◆ Records from a data source ◆
===

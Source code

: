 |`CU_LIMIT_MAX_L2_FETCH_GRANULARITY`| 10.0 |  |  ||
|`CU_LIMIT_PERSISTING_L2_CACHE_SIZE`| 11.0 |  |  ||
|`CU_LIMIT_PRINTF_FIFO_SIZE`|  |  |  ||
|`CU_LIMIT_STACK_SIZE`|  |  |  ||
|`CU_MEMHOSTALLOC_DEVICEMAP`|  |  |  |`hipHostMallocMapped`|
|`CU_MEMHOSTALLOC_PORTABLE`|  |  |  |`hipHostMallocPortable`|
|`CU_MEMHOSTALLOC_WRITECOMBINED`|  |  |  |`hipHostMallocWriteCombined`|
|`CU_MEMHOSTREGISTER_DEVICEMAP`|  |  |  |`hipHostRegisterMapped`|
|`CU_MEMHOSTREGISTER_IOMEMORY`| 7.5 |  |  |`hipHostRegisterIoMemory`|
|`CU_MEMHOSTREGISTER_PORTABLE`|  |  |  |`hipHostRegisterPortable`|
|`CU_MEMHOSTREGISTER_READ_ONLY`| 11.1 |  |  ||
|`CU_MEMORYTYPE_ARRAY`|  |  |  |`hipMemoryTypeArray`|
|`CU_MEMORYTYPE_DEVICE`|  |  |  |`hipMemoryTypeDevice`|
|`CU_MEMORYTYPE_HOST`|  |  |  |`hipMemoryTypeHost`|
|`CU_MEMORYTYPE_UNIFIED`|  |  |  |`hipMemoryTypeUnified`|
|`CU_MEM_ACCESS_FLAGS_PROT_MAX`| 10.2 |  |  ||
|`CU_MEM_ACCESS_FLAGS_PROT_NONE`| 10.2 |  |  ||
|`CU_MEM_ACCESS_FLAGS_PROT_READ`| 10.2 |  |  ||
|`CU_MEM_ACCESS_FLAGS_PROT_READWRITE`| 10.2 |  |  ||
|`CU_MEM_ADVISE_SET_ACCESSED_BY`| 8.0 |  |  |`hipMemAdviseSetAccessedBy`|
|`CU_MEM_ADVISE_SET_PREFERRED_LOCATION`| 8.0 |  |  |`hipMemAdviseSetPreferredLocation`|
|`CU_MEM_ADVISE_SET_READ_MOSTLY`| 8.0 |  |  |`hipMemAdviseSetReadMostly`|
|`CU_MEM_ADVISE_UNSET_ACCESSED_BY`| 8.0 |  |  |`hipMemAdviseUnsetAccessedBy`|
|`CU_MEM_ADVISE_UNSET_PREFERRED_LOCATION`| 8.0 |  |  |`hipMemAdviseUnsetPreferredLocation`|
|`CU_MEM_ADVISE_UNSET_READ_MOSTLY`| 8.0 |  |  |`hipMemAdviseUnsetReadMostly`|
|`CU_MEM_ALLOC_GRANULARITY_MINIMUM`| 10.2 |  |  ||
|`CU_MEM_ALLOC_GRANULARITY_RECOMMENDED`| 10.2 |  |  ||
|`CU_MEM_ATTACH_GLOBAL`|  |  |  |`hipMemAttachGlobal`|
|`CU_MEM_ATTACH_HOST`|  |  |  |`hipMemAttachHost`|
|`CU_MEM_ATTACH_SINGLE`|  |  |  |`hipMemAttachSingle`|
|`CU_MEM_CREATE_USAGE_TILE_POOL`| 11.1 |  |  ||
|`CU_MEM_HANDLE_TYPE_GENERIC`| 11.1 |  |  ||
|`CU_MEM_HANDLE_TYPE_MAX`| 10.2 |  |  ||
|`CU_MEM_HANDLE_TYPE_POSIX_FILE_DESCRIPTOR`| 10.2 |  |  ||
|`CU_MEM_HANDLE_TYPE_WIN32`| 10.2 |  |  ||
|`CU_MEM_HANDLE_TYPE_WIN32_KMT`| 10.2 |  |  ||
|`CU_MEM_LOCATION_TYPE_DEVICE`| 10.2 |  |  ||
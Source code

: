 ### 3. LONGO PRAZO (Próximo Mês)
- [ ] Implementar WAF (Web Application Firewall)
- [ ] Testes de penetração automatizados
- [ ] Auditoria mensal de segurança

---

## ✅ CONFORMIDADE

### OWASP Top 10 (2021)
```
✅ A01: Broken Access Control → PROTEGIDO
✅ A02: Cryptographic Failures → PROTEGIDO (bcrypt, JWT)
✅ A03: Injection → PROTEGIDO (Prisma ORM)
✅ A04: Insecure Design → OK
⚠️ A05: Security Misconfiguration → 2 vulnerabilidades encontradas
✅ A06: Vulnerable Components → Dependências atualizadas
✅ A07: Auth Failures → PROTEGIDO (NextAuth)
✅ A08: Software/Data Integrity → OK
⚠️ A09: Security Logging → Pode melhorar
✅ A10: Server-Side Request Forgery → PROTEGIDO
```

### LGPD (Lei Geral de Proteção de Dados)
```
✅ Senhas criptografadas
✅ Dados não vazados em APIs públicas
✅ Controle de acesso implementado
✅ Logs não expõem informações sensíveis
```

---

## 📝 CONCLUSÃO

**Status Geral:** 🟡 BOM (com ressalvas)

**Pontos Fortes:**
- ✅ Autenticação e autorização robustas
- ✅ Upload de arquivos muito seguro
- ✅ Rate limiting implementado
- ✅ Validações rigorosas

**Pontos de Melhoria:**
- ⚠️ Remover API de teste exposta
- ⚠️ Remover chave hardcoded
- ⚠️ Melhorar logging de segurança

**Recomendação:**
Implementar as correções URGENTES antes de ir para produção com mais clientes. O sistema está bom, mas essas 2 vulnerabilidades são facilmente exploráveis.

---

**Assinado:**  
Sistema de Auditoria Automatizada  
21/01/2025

===

Could you write out all of the data again, exactly as given?

◆ RESULT OF THIS EXERCISE ◆
Source code

: |`CU_LIMIT_MAX_L2_FETCH_GRANULARITY`| 10.0 |  |  ||
|`CU_LIMIT_PERSISTING_L2_CACHE_SIZE`| 11.0 |  |  ||
|`CU_LIMIT_PRINTF_FIFO_SIZE`|  |  |  ||
|`CU_LIMIT_STACK_SIZE`|  |  |  ||
|`CU_MEMHOSTALLOC_DEVICEMAP`|  |  |  |`hipHostMallocMapped`|
|`CU_MEMHOSTALLOC_PORTABLE`|  |  |  |`hipHostMallocPortable`|
|`CU_MEMHOSTALLOC_WRITECOMBINED`|  |  |  |`hipHostMallocWriteCombined`|
|`CU_MEMHOSTREGISTER_DEVICEMAP`|  |  |  |`hipHostRegisterMapped`|
|`CU_MEMHOSTREGISTER_IOMEMORY`| 7.5 |  |  |`hipHostRegisterIoMemory`|
|`CU_MEMHOSTREGISTER_PORTABLE`|  |  |  |`hipHostRegisterPortable`|
|`CU_MEMHOSTREGISTER_READ_ONLY`| 11.1 |  |  ||
|`CU_MEMORYTYPE_ARRAY`|  |  |  |`hipMemoryTypeArray`|
|`CU_MEMORYTYPE_DEVICE`|  |  |  |`hipMemoryTypeDevice`|
|`CU_MEMORYTYPE_HOST`|  |  |  |`hipMemoryTypeHost`|
|`CU_MEMORYTYPE_UNIFIED`|  |  |  |`hipMemoryTypeUnified`|
|`CU_MEM_ACCESS_FLAGS_PROT_MAX`| 10.2 |  |  ||
|`CU_MEM_ACCESS_FLAGS_PROT_NONE`| 10.2 |  |  ||
|`CU_MEM_ACCESS_FLAGS_PROT_READ`| 10.2 |  |  ||
|`CU_MEM_ACCESS_FLAGS_PROT_READWRITE`| 10.2 |  |  ||
|`CU_MEM_ADVISE_SET_ACCESSED_BY`| 8.0 |  |  |`hipMemAdviseSetAccessedBy`|
|`CU_MEM_ADVISE_SET_PREFERRED_LOCATION`| 8.0 |  |  |`hipMemAdviseSetPreferredLocation`|
|`CU_MEM_ADVISE_SET_READ_MOSTLY`| 8.0 |  |  |`hipMemAdviseSetReadMostly`|
|`CU_MEM_ADVISE_UNSET_ACCESSED_BY`| 8.0 |  |  |`hipMemAdviseUnsetAccessedBy`|
|`CU_MEM_ADVISE_UNSET_PREFERRED_LOCATION`| 8.0 |  |  |`hipMemAdviseUnsetPreferredLocation`|
|`CU_MEM_ADVISE_UNSET_READ_MOSTLY`| 8.0 |  |  |`hipMemAdviseUnsetReadMostly`|
|`CU_MEM_ALLOC_GRANULARITY_MINIMUM`| 10.2 |  |  ||
|`CU_MEM_ALLOC_GRANULARITY_RECOMMENDED`| 10.2 |  |  ||
|`CU_MEM_ATTACH_GLOBAL`|  |  |  |`hipMemAttachGlobal`|
|`CU_MEM_ATTACH_HOST`|  |  |  |`hipMemAttachHost`|
|`CU_MEM_ATTACH_SINGLE`|  |  |  |`hipMemAttachSingle`|
|`CU_MEM_CREATE_USAGE_TILE_POOL`| 11.1 |  |  ||
|`CU_MEM_HANDLE_TYPE_GENERIC`| 11.1 |  |  ||
|`CU_MEM_HANDLE_TYPE_MAX`| 10.2 |  |  ||
|`CU_MEM_HANDLE_TYPE_POSIX_FILE_DESCRIPTOR`| 10.2 |  |  ||
|`CU_MEM_HANDLE_TYPE_WIN32`| 10.2 |  |  ||
|`CU_MEM_HANDLE_TYPE_WIN32_KMT`| 10.2 |  |  ||
|`CU_MEM_LOCATION_TYPE_DEVICE`| 10.2 |  |  ||
Source code

: ### 3. LONGO PRAZO (Próximo Mês)
- [ ] Implementar WAF (Web Application Firewall)
- [ ] Testes de penetração automatizados
- [ ] Auditoria mensal de segurança

---

## ✅ CONFORMIDADE

### OWASP Top 10 (2021)
```
✅ A01: Broken Access Control → PROTEGIDO
✅ A02: Cryptographic Failures → PROTEGIDO (bcrypt, JWT)
✅ A03: Injection → PROTEGIDO (Prisma ORM)
✅ A04: Insecure Design → OK
⚠️ A05: Security Misconfiguration → 2 vulnerabilidades encontradas
✅ A06: Vulnerable Components → Dependências atualizadas
✅ A07: Auth Failures → PROTEGIDO (NextAuth)
✅ A08: Software/Data Integrity → OK
⚠️ A09: Security Logging → Pode melhorar
✅ A10: Server-Side Request Forgery → PROTEGIDO
```

### LGPD (Lei Geral de Proteção de Dados)
```
✅ Senhas criptografadas
✅ Dados não vazados em APIs públicas
✅ Controle de acesso implementado
✅ Logs não expõem informações sensíveis
```

---

## 📝 CONCLUSÃO

**Status Geral:** 🟡 BOM (com ressalvas)

**Pontos Fortes:**
- ✅ Autenticação e autorização robustas
- ✅ Upload de arquivos muito seguro
- ✅ Rate limiting implementado
- ✅ Validações rigorosas

**Pontos de Melhoria:**
- ⚠️ Remover API de teste exposta
- ⚠️ Remover chave hardcoded
- ⚠️ Melhorar logging de segurança

**Recomendação:**
Implementar as correções URGENTES antes de ir para produção com mais clientes. O sistema está bom, mas essas 2 vulnerabilidades são facilmente exploráveis.

---

**Assinado:**  
Sistema de Auditoria Automatizada  
21/01/2025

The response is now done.